Exercise details>
Everything from the line containing "### Посилання" through the line containing "并不在 CCNA 考试的范围内" should be repeated exactly, and nothing else from the data.

____________

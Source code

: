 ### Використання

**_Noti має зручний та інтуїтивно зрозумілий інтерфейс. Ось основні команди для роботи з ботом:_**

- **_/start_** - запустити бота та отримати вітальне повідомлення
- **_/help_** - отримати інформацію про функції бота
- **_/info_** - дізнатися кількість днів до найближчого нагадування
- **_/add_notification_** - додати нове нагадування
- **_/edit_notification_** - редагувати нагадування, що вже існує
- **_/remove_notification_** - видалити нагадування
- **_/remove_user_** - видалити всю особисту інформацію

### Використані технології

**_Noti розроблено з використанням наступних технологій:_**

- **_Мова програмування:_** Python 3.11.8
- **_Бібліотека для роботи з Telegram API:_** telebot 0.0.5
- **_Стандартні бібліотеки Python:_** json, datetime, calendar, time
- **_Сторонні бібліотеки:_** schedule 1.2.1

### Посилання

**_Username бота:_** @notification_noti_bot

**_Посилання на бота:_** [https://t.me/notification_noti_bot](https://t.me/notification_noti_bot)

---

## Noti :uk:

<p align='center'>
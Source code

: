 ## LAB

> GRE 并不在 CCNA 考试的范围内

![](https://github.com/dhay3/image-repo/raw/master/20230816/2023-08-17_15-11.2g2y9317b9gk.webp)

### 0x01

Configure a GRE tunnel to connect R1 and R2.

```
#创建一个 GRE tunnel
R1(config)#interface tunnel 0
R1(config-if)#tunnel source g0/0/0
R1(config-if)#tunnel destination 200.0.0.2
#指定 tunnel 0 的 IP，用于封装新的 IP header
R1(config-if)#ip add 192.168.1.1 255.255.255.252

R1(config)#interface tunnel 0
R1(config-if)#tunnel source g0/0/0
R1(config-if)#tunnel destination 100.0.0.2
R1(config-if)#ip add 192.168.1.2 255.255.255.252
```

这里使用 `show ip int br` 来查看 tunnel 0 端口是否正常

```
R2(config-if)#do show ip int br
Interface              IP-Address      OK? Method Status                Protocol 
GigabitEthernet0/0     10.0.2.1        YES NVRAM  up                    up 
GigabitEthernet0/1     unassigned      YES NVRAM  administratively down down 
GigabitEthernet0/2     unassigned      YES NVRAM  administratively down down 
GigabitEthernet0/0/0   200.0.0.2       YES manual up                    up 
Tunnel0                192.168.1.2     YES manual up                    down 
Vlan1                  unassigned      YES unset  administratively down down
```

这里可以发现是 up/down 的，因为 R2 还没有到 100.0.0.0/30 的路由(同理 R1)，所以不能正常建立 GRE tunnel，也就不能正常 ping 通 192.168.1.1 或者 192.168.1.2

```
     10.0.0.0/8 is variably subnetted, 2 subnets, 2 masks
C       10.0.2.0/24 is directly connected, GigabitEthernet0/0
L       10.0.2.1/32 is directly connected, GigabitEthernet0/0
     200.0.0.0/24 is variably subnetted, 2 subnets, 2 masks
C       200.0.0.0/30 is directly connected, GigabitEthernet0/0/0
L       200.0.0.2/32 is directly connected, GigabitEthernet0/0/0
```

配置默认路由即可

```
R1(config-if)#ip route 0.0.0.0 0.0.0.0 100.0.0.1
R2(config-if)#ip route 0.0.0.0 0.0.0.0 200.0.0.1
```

____________

Result for this task>
### Посилання

**_Username бота:_** @notification_noti_bot

**_Посилання на бота:_** [https://t.me/notification_noti_bot](https://t.me/notification_noti_bot)

---

## Noti :uk:

<p align='center'>
Source code

: ## LAB

> GRE 并不在 CCNA 考试的范围内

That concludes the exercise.